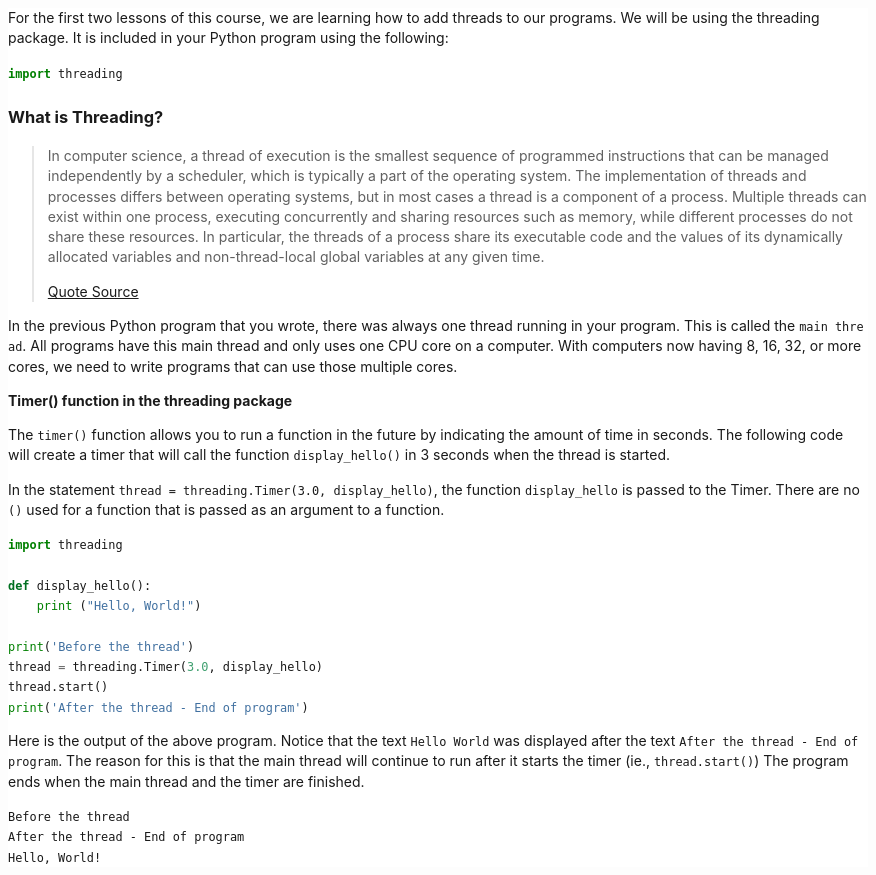For the first two lessons of this course, we are learning how to add threads to our programs. We will be using the threading package. It is included in your Python program using the following:

```python
import threading
```

### What is Threading?

> In computer science, a thread of execution is the smallest sequence of programmed instructions that can be managed independently by a scheduler, which is typically a part of the operating system. The implementation of threads and processes differs between operating systems, but in most cases a thread is a component of a process. Multiple threads can exist within one process, executing concurrently and sharing resources such as memory, while different processes do not share these resources. In particular, the threads of a process share its executable code and the values of its dynamically allocated variables and non-thread-local global variables at any given time.
>
>[Quote Source](https://en.wikipedia.org/wiki/Thread_(computing))

In the previous Python program that you wrote, there was always one thread running in your program. This is called the `main thread`. All programs have this main thread and only uses one CPU core on a computer. With computers now having 8, 16, 32, or more cores, we need to write programs that can use those multiple cores.

**Timer() function in the threading package**

The `timer()` function allows you to run a function in the future by indicating the amount of time in seconds. The following code will create a timer that will call the function `display_hello()` in 3 seconds when the thread is started.

In the statement `thread = threading.Timer(3.0, display_hello)`, the function `display_hello` is passed to the Timer. There are no `()` used for a function that is passed as an argument to a function.

```python
import threading

def display_hello():
    print ("Hello, World!")

print('Before the thread')
thread = threading.Timer(3.0, display_hello)
thread.start()
print('After the thread - End of program')
```

Here is the output of the above program. Notice that the text `Hello World` was displayed after the text `After the thread - End of program`. The reason for this is that the main thread will continue to run after it starts the timer (ie., `thread.start()`) The program ends when the main thread and the timer are finished.

```
Before the thread
After the thread - End of program
Hello, World!
```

──────────

▸ TASK ITEM: Take each line above that contains "World" and copy it out.

▸ ANSWER SECTION:
    print ("Hello, World!")
Here is the output of the above program. Notice that the text `Hello World` was displayed after the text `After the thread - End of program`. The reason for this is that the main thread will continue to run after it starts the timer (ie., `thread.start()`) The program ends when the main thread and the timer are finished.
Hello, World!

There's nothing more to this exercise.